It's not all slavery, though. There are long stretches of time that I wish I had adequate words to describe to you, when I'm utterly lost in a story. When I watch it play out on the screen and I'm part of the story and I'm watching the story and I'm telling the story, all at once. When it's good, it's better than any mind-altering substance on the planet. When it goes beyond good -- and it does that for me the same way a long-distance runner gets that surge of endorphins after so many miles -- it owns you. Maybe it is a little like slavery, after all.
Off to the Agent:
First draft of the Jax proposal is going off to the agent tomorrow for a read-through. I still can't think of it as Rooms in Hell yet, but eventually the new title will kick in. I just don't know about this one; I feel like it's some of my best work but it's not familiar as in stuff-I've-been-doing work, so I'm back out in new territory. I think it's going to have to be tagged as horror, or fantasy with a heavy emphasis on the horror. Even with the blurring of genre lines, I think it's too punchy and dark for a straight fantasy label. And I ended up giving Belenger a little more of the stage and that worked okay, but I'll have to watch him. The book is only half-written, and I'm not investing any more major time into it until I get some feedback. I'm giving myself the day off tomorrow so I can refuel the muse and get ready for the next pitch.

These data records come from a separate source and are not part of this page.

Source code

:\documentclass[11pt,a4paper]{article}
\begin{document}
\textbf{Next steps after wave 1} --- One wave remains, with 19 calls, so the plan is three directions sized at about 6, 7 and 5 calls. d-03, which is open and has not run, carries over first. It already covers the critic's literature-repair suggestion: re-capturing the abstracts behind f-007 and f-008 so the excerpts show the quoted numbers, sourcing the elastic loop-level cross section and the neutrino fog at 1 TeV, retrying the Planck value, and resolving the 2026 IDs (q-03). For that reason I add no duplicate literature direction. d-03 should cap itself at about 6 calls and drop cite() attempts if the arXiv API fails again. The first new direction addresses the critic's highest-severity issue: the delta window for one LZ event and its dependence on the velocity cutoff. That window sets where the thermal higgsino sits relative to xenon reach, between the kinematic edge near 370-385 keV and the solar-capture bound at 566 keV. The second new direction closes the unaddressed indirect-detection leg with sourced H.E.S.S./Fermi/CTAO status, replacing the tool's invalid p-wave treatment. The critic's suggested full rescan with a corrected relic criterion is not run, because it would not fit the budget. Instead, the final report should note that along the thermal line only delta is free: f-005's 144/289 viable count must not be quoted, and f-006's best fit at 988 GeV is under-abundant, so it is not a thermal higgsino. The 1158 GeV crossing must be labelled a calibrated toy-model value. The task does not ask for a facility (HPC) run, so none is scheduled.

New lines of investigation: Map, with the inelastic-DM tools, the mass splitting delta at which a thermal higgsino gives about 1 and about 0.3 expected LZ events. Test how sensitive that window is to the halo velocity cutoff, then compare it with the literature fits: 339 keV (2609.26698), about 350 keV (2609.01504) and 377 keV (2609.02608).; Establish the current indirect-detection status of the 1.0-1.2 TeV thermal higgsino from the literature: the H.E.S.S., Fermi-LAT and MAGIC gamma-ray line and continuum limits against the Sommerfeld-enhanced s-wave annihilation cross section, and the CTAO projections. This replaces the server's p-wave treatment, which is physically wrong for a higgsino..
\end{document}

Finished the Jax novel proposal last night, but I'm not 100% happy with it. It still needs a plot tune-up; the threads are strong and clear but a bit too linear and the end twist needs more boom. Also, because I'm tying together mythologies from at least six different ages/societies, I have to clarify some things without creating a multicultural muddle. Belenger is messing with me, too, he wants a bigger chunk of the story and I'm really tempted to give it to him -- a pox on all interesting secondary characters. The good news is, after some great suggestions from my partners in crime, I've settled on a title -- Rooms In Hell.

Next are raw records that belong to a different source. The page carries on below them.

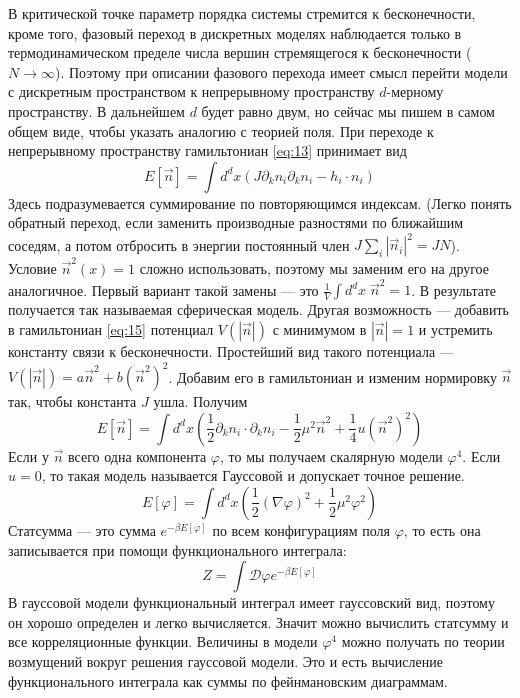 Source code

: \documentclass[a4paper,12pt]{article}
\theoremstyle{definition}
\theoremstyle{definition}
\theoremstyle{definition}
\begin{document}
В критической точке параметр порядка системы стремится к бесконечности, кроме того, фазовый переход в дискретных моделях наблюдается только в термодинамическом пределе числа вершин стремящегося к бесконечности ($N\to \infty$). Поэтому при описании фазового перехода имеет смысл перейти модели с дискретным пространством  к непрерывному пространству $d$-мерному пространству. В дальнейшем $d$ будет равно двум, но сейчас мы пишем в самом общем виде, чтобы указать аналогию с теорией поля.
При переходе к непрерывному пространству гамильтониан \eqref{eq:13} принимает вид
\begin{equation}
  \label{eq:15}
  E[\vec n]=\int d^d x \left(J\partial_kn_i\partial_k  n_i-h_i\cdot n_i\right)
\end{equation}
Здесь подразумевается суммирование по повторяющимся индексам. (Легко понять обратный переход, если заменить производные разностями по ближайшим соседям, а потом отбросить в энергии постоянный член $J\sum_i \left|\vec n_i\right|^2=JN$).
Условие $\vec n^2(x)=1$ сложно использовать, поэтому мы заменим его на другое аналогичное. Первый вариант такой замены --- это $\frac{1}{V}\int d^dx\; \vec n^2=1$. В результате получается так называемая сферическая модель. Другая возможность --- добавить в гамильтониан \eqref{eq:15} потенциал $V(\left|\vec n\right|)$ с минимумом в $\left|\vec n\right|=1$ и устремить константу связи к бесконечности. Простейший вид такого потенциала --- $V(\left|\vec n\right|)=a\vec n^2+b\left(\vec n^2\right)^2$. Добавим его в гамильтониан и изменим нормировку $\vec n$ так, чтобы константа $J$ ушла. Получим
\begin{equation}
  \label{eq:16}
  E[\vec n]=\int d^d x \left(\frac{1}{2}\partial_k n_i\cdot \partial_k n_i-\frac{1}{2}\mu^2 \vec n^2+\frac{1}{4}u\left(\vec n^2\right)^2\right)
\end{equation}
Если у $\vec n$ всего одна компонента $\varphi$, то мы получаем скалярную модели $\varphi^4$. Если $u=0$, то такая модель называется Гауссовой и допускает точное решение.
\begin{equation}
  \label{eq:17}
  E[\varphi]=\int d^d x (\frac{1}{2}(\nabla \varphi)^2+\frac{1}{2}\mu^2 \varphi^2)
\end{equation}
Статсумма --- это сумма $e^{-\beta E[\varphi]}$ по всем конфигурациям поля $\varphi$, то есть она записывается при помощи функционального интеграла:
\begin{equation}
  \label{eq:18}
  Z=\int \mathcal{D}\varphi e^{-\beta E[\varphi]}
\end{equation}
В гауссовой модели функциональный интеграл имеет гауссовский вид, поэтому он хорошо определен и легко вычисляется. Значит можно вычислить статсумму и все корреляционные функции. Величины в модели $\varphi^4$ можно получать по теории возмущений вокруг решения гауссовой модели. Это и есть вычисление функционального интеграла как суммы по фейнмановским диаграммам. 
\end{document}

I've mentioned how my mother regularly requested that I write something "nice" while I was growing up; and remembering some of my earlier work, I can see why. One of my first novels,"The Diary of Sebatina Hariski," dealt with nuclear war, Russian/American politics, racial purity, the regression of the continent of Africa into the stone age and people growing large and their skin turning blue from fallout. Yeah, I know, but I was fifteen and I thought they'd look pretty. It was also science fiction, but I never thought of it that way -- it was just what I hoped would happen if Russia ever nuked us, something my generation really worried about. It was adventurous and scary and anything but nice.
Mom, who cursed me to have a child just like me (probably after reading the Diary novel) finally got me where it hurts today. During homework hour, Katherine proudly read to me her latest story, "Squish the Tadpoles." It was about a large-footed giant, much mayhem and the cold-blooded slaughter of under-developed frogs. She assured me it was purely fictional and no tadpoles were actually harmed in the making of her story, but -- I swear to you -- the first thing that popped into my head was, "Couldn't you write something nice
I managed not to say it, but I have a whole new respect for the power of Mom's mojo. I'm telling you, this curse works.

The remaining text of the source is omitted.